━━ EXERCISE DATA ━━

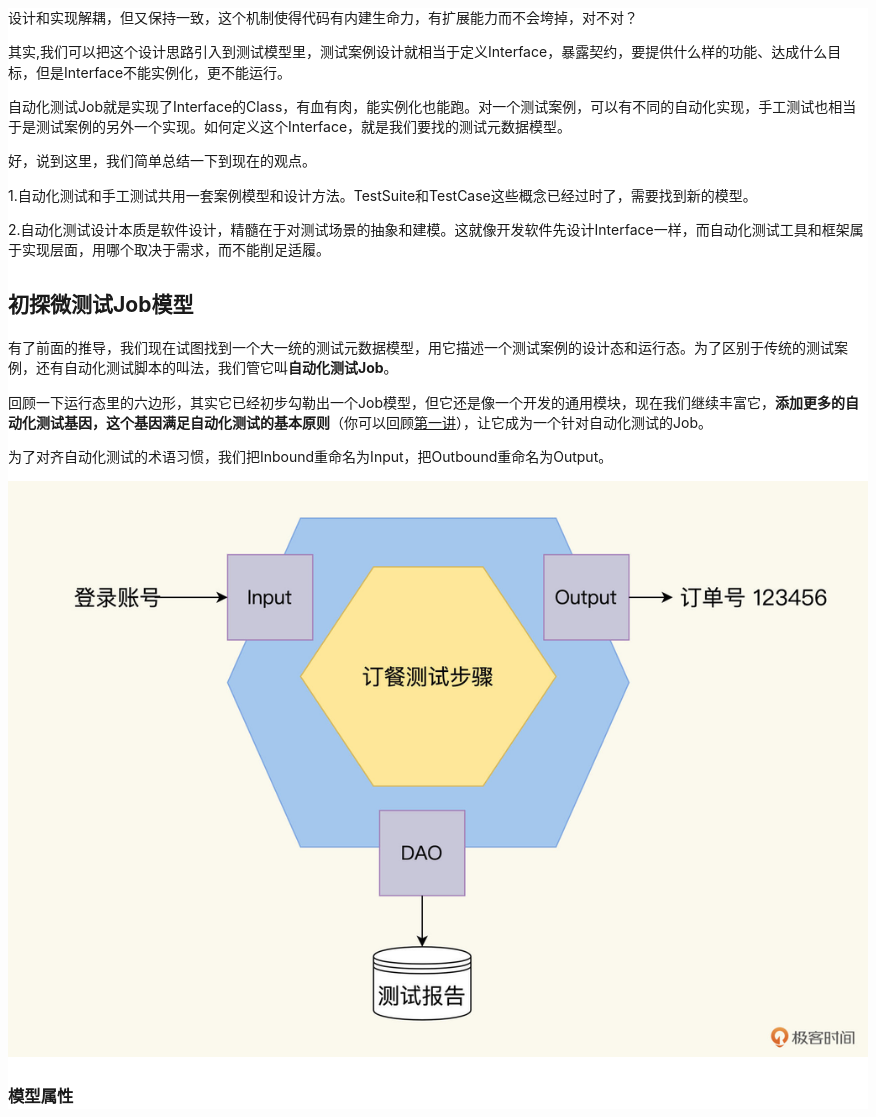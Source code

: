 设计和实现解耦，但又保持一致，这个机制使得代码有内建生命力，有扩展能力而不会垮掉，对不对？

其实,我们可以把这个设计思路引入到测试模型里，测试案例设计就相当于定义Interface，暴露契约，要提供什么样的功能、达成什么目标，但是Interface不能实例化，更不能运行。

自动化测试Job就是实现了Interface的Class，有血有肉，能实例化也能跑。对一个测试案例，可以有不同的自动化实现，手工测试也相当于是测试案例的另外一个实现。如何定义这个Interface，就是我们要找的测试元数据模型。

好，说到这里，我们简单总结一下到现在的观点。

1.自动化测试和手工测试共用一套案例模型和设计方法。TestSuite和TestCase这些概念已经过时了，需要找到新的模型。

2.自动化测试设计本质是软件设计，精髓在于对测试场景的抽象和建模。这就像开发软件先设计Interface一样，而自动化测试工具和框架属于实现层面，用哪个取决于需求，而不能削足适履。

## **初探微测试Job模型**

有了前面的推导，我们现在试图找到一个大一统的测试元数据模型，用它描述一个测试案例的设计态和运行态。为了区别于传统的测试案例，还有自动化测试脚本的叫法，我们管它叫**自动化测试Job**。

回顾一下运行态里的六边形，其实它已经初步勾勒出一个Job模型，但它还是像一个开发的通用模块，现在我们继续丰富它，**添加更多的自动化测试基因，这个基因满足自动化测试的基本原则**（你可以回顾[第一讲](https://time.geekbang.org/column/article/496857)），让它成为一个针对自动化测试的Job。

为了对齐自动化测试的术语习惯，我们把Inbound重命名为Input，把Outbound重命名为Output。

![图片](./httpsstatic001geekbangorgresourceimagee9ebe92bdfde99ffc5e5ca03c81f8f1214eb.jpg "自动化测试Job六边形模型架构")

### 模型属性
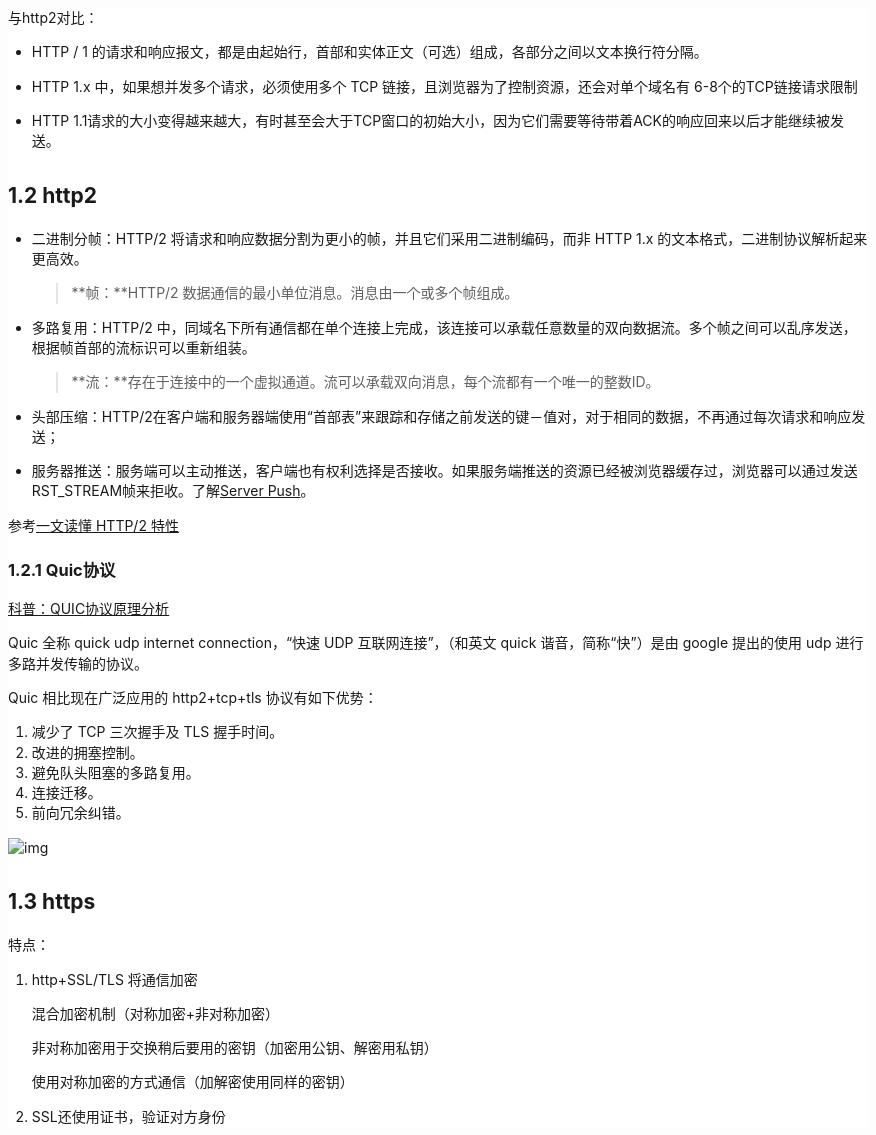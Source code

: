 与http2对比：

- HTTP / 1 的请求和响应报文，都是由起始行，首部和实体正文（可选）组成，各部分之间以文本换行符分隔。

- HTTP 1.x 中，如果想并发多个请求，必须使用多个 TCP 链接，且浏览器为了控制资源，还会对单个域名有 6-8个的TCP链接请求限制
- HTTP 1.1请求的大小变得越来越大，有时甚至会大于TCP窗口的初始大小，因为它们需要等待带着ACK的响应回来以后才能继续被发送。



## 1.2 http2

- 二进制分帧：HTTP/2 将请求和响应数据分割为更小的帧，并且它们采用二进制编码，而非 HTTP 1.x 的文本格式，二进制协议解析起来更高效。

  >  **帧：**HTTP/2 数据通信的最小单位消息。消息由一个或多个帧组成。

- 多路复用：HTTP/2 中，同域名下所有通信都在单个连接上完成，该连接可以承载任意数量的双向数据流。多个帧之间可以乱序发送，根据帧首部的流标识可以重新组装。

  > **流：**存在于连接中的一个虚拟通道。流可以承载双向消息，每个流都有一个唯一的整数ID。

- 头部压缩：HTTP/2在客户端和服务器端使用“首部表”来跟踪和存储之前发送的键－值对，对于相同的数据，不再通过每次请求和响应发送；

- 服务器推送：服务端可以主动推送，客户端也有权利选择是否接收。如果服务端推送的资源已经被浏览器缓存过，浏览器可以通过发送RST_STREAM帧来拒收。了解[Server Push](https://www.upyun.com/tech/article/294/1.html?utm_source=zhihu&utm_medium=referral&utm_campaign=26559480&utm_term=http2)。



参考[一文读懂 HTTP/2 特性](https://zhuanlan.zhihu.com/p/26559480)



### 1.2.1 Quic协议

[科普：QUIC协议原理分析](https://zhuanlan.zhihu.com/p/32553477)

Quic 全称 quick udp internet connection，“快速 UDP 互联网连接”，（和英文 quick 谐音，简称“快”）是由 google 提出的使用 udp 进行多路并发传输的协议。

Quic 相比现在广泛应用的 http2+tcp+tls 协议有如下优势：

1. 减少了 TCP 三次握手及 TLS 握手时间。
2. 改进的拥塞控制。
3. 避免队头阻塞的多路复用。
4. 连接迁移。
5. 前向冗余纠错。

![img](https://pic3.zhimg.com/80/v2-b4b3eb89464b192eed0304e5647a2d26_1440w.jpg)

## 1.3  https

特点：

1. http+SSL/TLS 将通信加密

   混合加密机制（对称加密+非对称加密）

   非对称加密用于交换稍后要用的密钥（加密用公钥、解密用私钥）

   使用对称加密的方式通信（加解密使用同样的密钥）

2. SSL还使用证书，验证对方身份
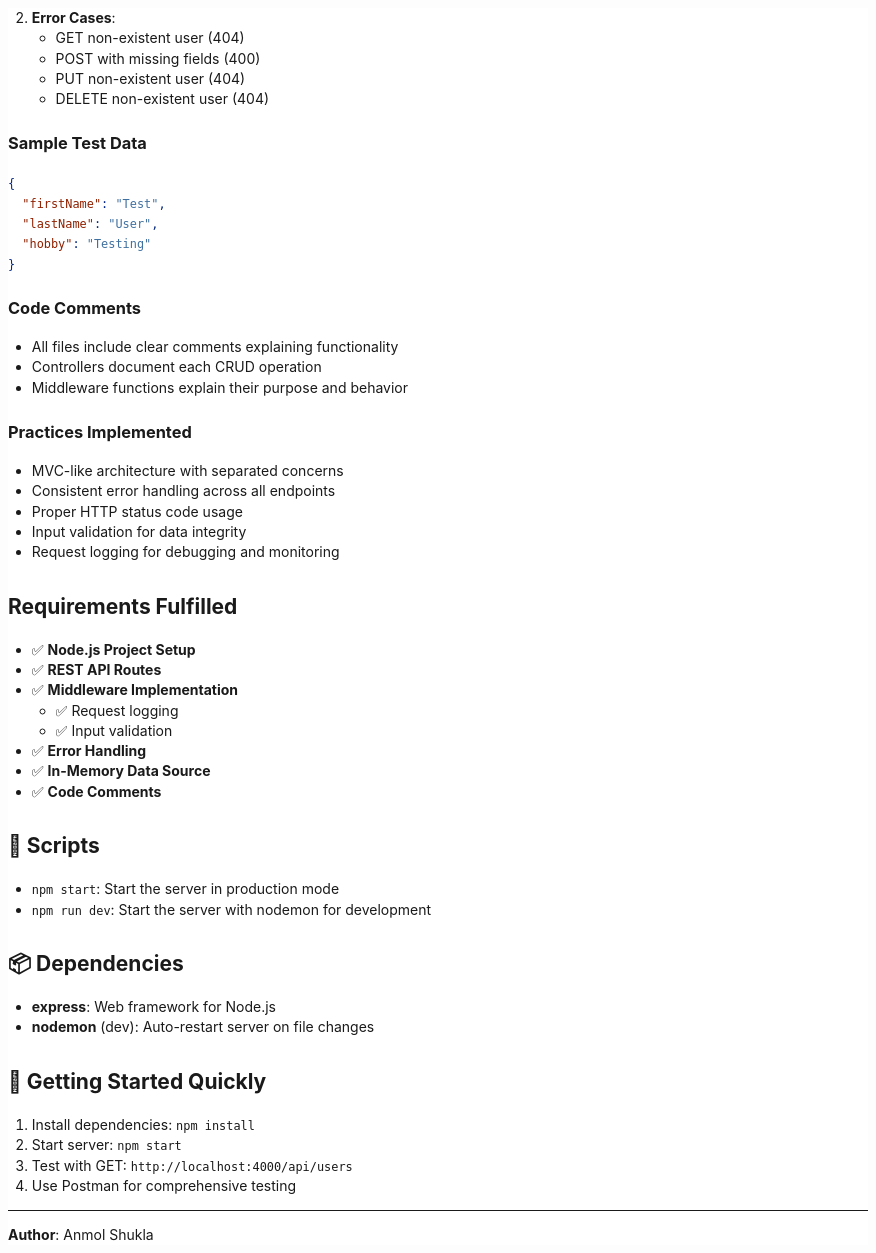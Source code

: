 2. **Error Cases**:
   - GET non-existent user (404)
   - POST with missing fields (400)
   - PUT non-existent user (404)
   - DELETE non-existent user (404)

### Sample Test Data
```json
{
  "firstName": "Test",
  "lastName": "User",
  "hobby": "Testing"
}
```


### Code Comments
- All files include clear comments explaining functionality
- Controllers document each CRUD operation
- Middleware functions explain their purpose and behavior

### Practices Implemented
- MVC-like architecture with separated concerns
- Consistent error handling across all endpoints
- Proper HTTP status code usage
- Input validation for data integrity
- Request logging for debugging and monitoring

## Requirements Fulfilled

- ✅ **Node.js Project Setup**
- ✅ **REST API Routes**
- ✅ **Middleware Implementation**
  - ✅ Request logging
  - ✅ Input validation
- ✅ **Error Handling**
- ✅ **In-Memory Data Source**
- ✅ **Code Comments**

## 🔧 Scripts

- `npm start`: Start the server in production mode
- `npm run dev`: Start the server with nodemon for development

## 📦 Dependencies

- **express**: Web framework for Node.js
- **nodemon** (dev): Auto-restart server on file changes

## 🚦 Getting Started Quickly

1. Install dependencies: `npm install`
2. Start server: `npm start`
3. Test with GET: `http://localhost:4000/api/users`
4. Use Postman for comprehensive testing

---

**Author**: Anmol Shukla
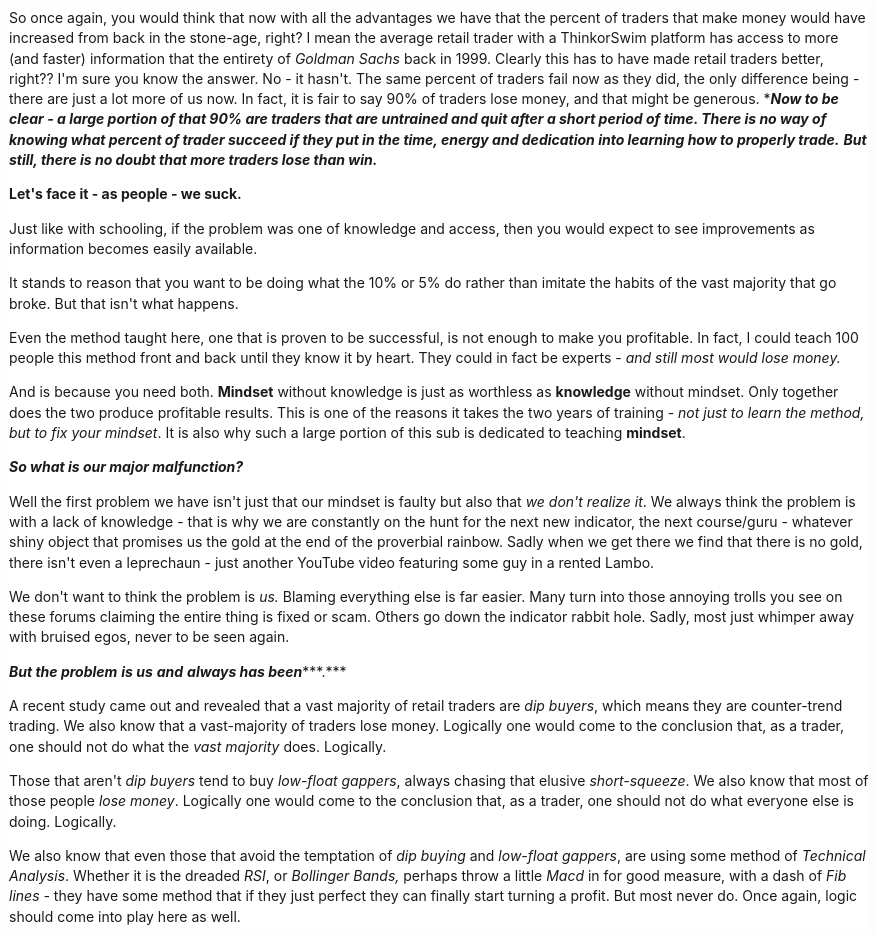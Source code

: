 So once again, you would think that now with all the advantages we have that the percent of traders that make money would have increased from back in the stone-age, right?  I mean the average retail trader with a ThinkorSwim platform has access to more (and faster) information that the entirety of *Goldman Sachs* back in 1999.  Clearly this has to have made retail traders better, right?? I'm sure you know the answer.  No - it hasn't.  The same percent of traders fail now as they did, the only difference being - there are just a lot more of us now. In fact, it is fair to say 90% of traders lose money, and that might be generous. \****Now to be clear - a large portion of that 90% are traders that are untrained and quit after a short period of time. There is no way of knowing what percent of trader succeed if they put in the time, energy and dedication into learning how to properly trade.***  ***But still, there is no doubt that more traders lose than win.***

**Let's face it - as people - we suck.**  

Just like with schooling, if the problem was one of knowledge and access, then you would expect to see improvements as information becomes easily available.  

It stands to reason that you want to be doing what the 10% or 5% do rather than imitate the habits of the vast majority that go broke.  But that isn't what happens.

Even the method taught here, one that is proven to be successful, is not enough to make you profitable.  In fact, I could teach 100 people this method front and back until they know it by heart.  They could in fact be experts - *and still most would lose money.*

And is because you need both.  **Mindset** without knowledge is just as worthless as **knowledge** without mindset.  Only together does the two produce profitable results.  This is one of the reasons it takes the two years of training - *not just to learn the method, but to fix your mindset*.  It is also why such a large portion of this sub is dedicated to teaching **mindset**.

***So what is our major malfunction?*** 

Well the first problem we have isn't just that our mindset is faulty but also that *we don't realize it*.  We always think the problem is with a lack of knowledge - that is why we are constantly on the hunt for the next new indicator, the next course/guru - whatever shiny object that promises us the gold at the end of the proverbial rainbow.  Sadly when we get there we find that there is no gold, there isn't even a leprechaun - just another YouTube video featuring some guy in a rented Lambo. 

We don't want to think the problem is *us.*  Blaming everything else is far easier.  Many turn into those annoying trolls you see on these forums claiming the entire thing is fixed or scam.  Others go down the indicator rabbit hole. Sadly, most just whimper away with bruised egos, never to be seen again.

***But the problem*** ***is us*** ***and*** ***always has been******.***  

A recent study came out and revealed that a vast majority of retail traders are *dip buyers*, which means they are counter-trend trading.  We also know that a vast-majority of traders lose money.  Logically one would come to the conclusion that, as a trader, one should not do what the *vast majority* does.  Logically.  

Those that aren't *dip buyers* tend to buy *low-float gappers*, always chasing that elusive *short-squeeze*. We also know that most of those people *lose money*.  Logically one would come to the conclusion that, as a trader, one should not do what everyone else is doing.  Logically.

We also know that even those that avoid the temptation of *dip buying* and *low-float gappers*, are using some method of *Technical Analysis*.  Whether it is the dreaded *RSI*, or *Bollinger Bands,* perhaps throw a little *Macd* in for good measure, with a dash of *Fib lines -* they have some method that if they just perfect they can finally start turning a profit.  But most never do.  Once again, logic should come into play here as well. 
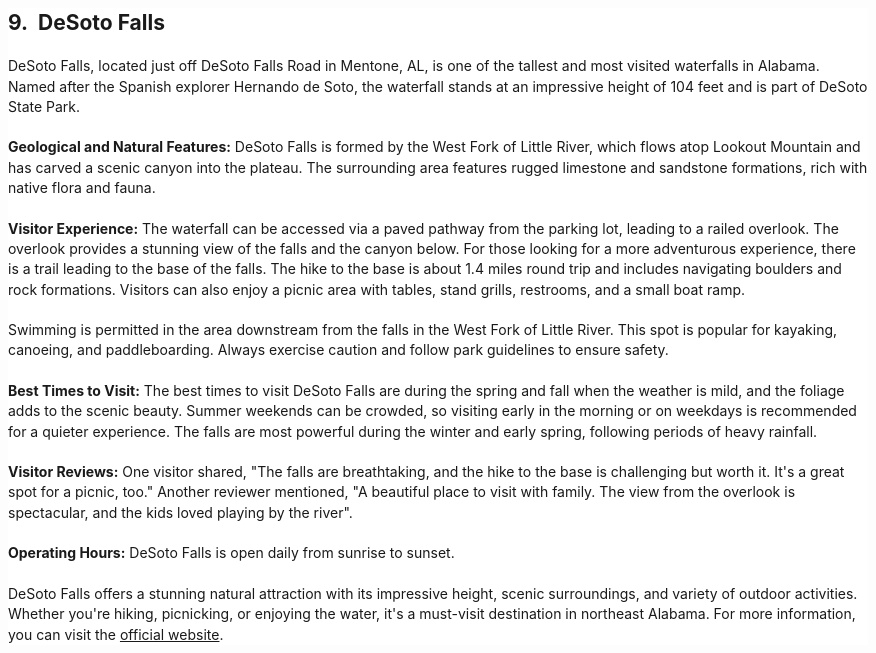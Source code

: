   <div class="pb-2 text-2xl">
    <h2><span class="color-pink">9.</span>&nbsp;&nbsp;DeSoto Falls</h2>
    <div>
      DeSoto Falls, located just off DeSoto Falls Road in Mentone, AL, is one of the tallest and most visited waterfalls in Alabama. Named after the Spanish explorer Hernando de Soto, the waterfall stands at an impressive height of 104 feet and is part of DeSoto State Park​​.
    </div>
    <br>
    <div>
      <b>Geological and Natural Features:</b>
      DeSoto Falls is formed by the West Fork of Little River, which flows atop Lookout Mountain and has carved a scenic canyon into the plateau. The surrounding area features rugged limestone and sandstone formations, rich with native flora and fauna​​.
    </div>
    <br>
    <div>
      <b>Visitor Experience:</b>
      The waterfall can be accessed via a paved pathway from the parking lot, leading to a railed overlook. The overlook provides a stunning view of the falls and the canyon below. For those looking for a more adventurous experience, there is a trail leading to the base of the falls. The hike to the base is about 1.4 miles round trip and includes navigating boulders and rock formations. Visitors can also enjoy a picnic area with tables, stand grills, restrooms, and a small boat ramp​​.
      <br><br>
      <div>Swimming is permitted in the area downstream from the falls in the West Fork of Little River. This spot is popular for kayaking, canoeing, and paddleboarding. Always exercise caution and follow park guidelines to ensure safety​​.</div>
    </div>
    <br>
    <div>
      <b>Best Times to Visit:</b>
      The best times to visit DeSoto Falls are during the spring and fall when the weather is mild, and the foliage adds to the scenic beauty. Summer weekends can be crowded, so visiting early in the morning or on weekdays is recommended for a quieter experience. The falls are most powerful during the winter and early spring, following periods of heavy rainfall​​.
    </div>
    <br>
    <div>
      <b>Visitor Reviews:</b>
      One visitor shared, "The falls are breathtaking, and the hike to the base is challenging but worth it. It's a great spot for a picnic, too." Another reviewer mentioned, "A beautiful place to visit with family. The view from the overlook is spectacular, and the kids loved playing by the river"​​.
    </div>
    <br>
    <div>
      <b>Operating Hours:</b>
      DeSoto Falls is open daily from sunrise to sunset​​.
    </div>
    <br>
    <div>
      DeSoto Falls offers a stunning natural attraction with its impressive height, scenic surroundings, and variety of outdoor activities. Whether you're hiking, picnicking, or enjoying the water, it's a must-visit destination in northeast Alabama. For more information, you can visit the <a href="https://www.alapark.com/parks/desoto-state-park/desoto-falls-picnic-area" target="_blank">official website</a>.
    </div>
  </div>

━━━

YOUR GOAL: In the entries above, find the line that contains "- 头部压缩：HTTP/2在", then repeat exactly every line from the first one through that line, with no pictures.

RESPONSE BOX:
Source code

: 设计和实现解耦，但又保持一致，这个机制使得代码有内建生命力，有扩展能力而不会垮掉，对不对？

其实,我们可以把这个设计思路引入到测试模型里，测试案例设计就相当于定义Interface，暴露契约，要提供什么样的功能、达成什么目标，但是Interface不能实例化，更不能运行。

自动化测试Job就是实现了Interface的Class，有血有肉，能实例化也能跑。对一个测试案例，可以有不同的自动化实现，手工测试也相当于是测试案例的另外一个实现。如何定义这个Interface，就是我们要找的测试元数据模型。

好，说到这里，我们简单总结一下到现在的观点。

1.自动化测试和手工测试共用一套案例模型和设计方法。TestSuite和TestCase这些概念已经过时了，需要找到新的模型。

2.自动化测试设计本质是软件设计，精髓在于对测试场景的抽象和建模。这就像开发软件先设计Interface一样，而自动化测试工具和框架属于实现层面，用哪个取决于需求，而不能削足适履。

## **初探微测试Job模型**

有了前面的推导，我们现在试图找到一个大一统的测试元数据模型，用它描述一个测试案例的设计态和运行态。为了区别于传统的测试案例，还有自动化测试脚本的叫法，我们管它叫**自动化测试Job**。

回顾一下运行态里的六边形，其实它已经初步勾勒出一个Job模型，但它还是像一个开发的通用模块，现在我们继续丰富它，**添加更多的自动化测试基因，这个基因满足自动化测试的基本原则**（你可以回顾[第一讲](https://time.geekbang.org/column/article/496857)），让它成为一个针对自动化测试的Job。

为了对齐自动化测试的术语习惯，我们把Inbound重命名为Input，把Outbound重命名为Output。

![图片](./httpsstatic001geekbangorgresourceimagee9ebe92bdfde99ffc5e5ca03c81f8f1214eb.jpg "自动化测试Job六边形模型架构")

### 模型属性
Source code

: 与http2对比：

- HTTP / 1 的请求和响应报文，都是由起始行，首部和实体正文（可选）组成，各部分之间以文本换行符分隔。

- HTTP 1.x 中，如果想并发多个请求，必须使用多个 TCP 链接，且浏览器为了控制资源，还会对单个域名有 6-8个的TCP链接请求限制
- HTTP 1.1请求的大小变得越来越大，有时甚至会大于TCP窗口的初始大小，因为它们需要等待带着ACK的响应回来以后才能继续被发送。



## 1.2 http2

- 二进制分帧：HTTP/2 将请求和响应数据分割为更小的帧，并且它们采用二进制编码，而非 HTTP 1.x 的文本格式，二进制协议解析起来更高效。

  >  **帧：**HTTP/2 数据通信的最小单位消息。消息由一个或多个帧组成。

- 多路复用：HTTP/2 中，同域名下所有通信都在单个连接上完成，该连接可以承载任意数量的双向数据流。多个帧之间可以乱序发送，根据帧首部的流标识可以重新组装。

  > **流：**存在于连接中的一个虚拟通道。流可以承载双向消息，每个流都有一个唯一的整数ID。

- 头部压缩：HTTP/2在客户端和服务器端使用“首部表”来跟踪和存储之前发送的键－值对，对于相同的数据，不再通过每次请求和响应发送；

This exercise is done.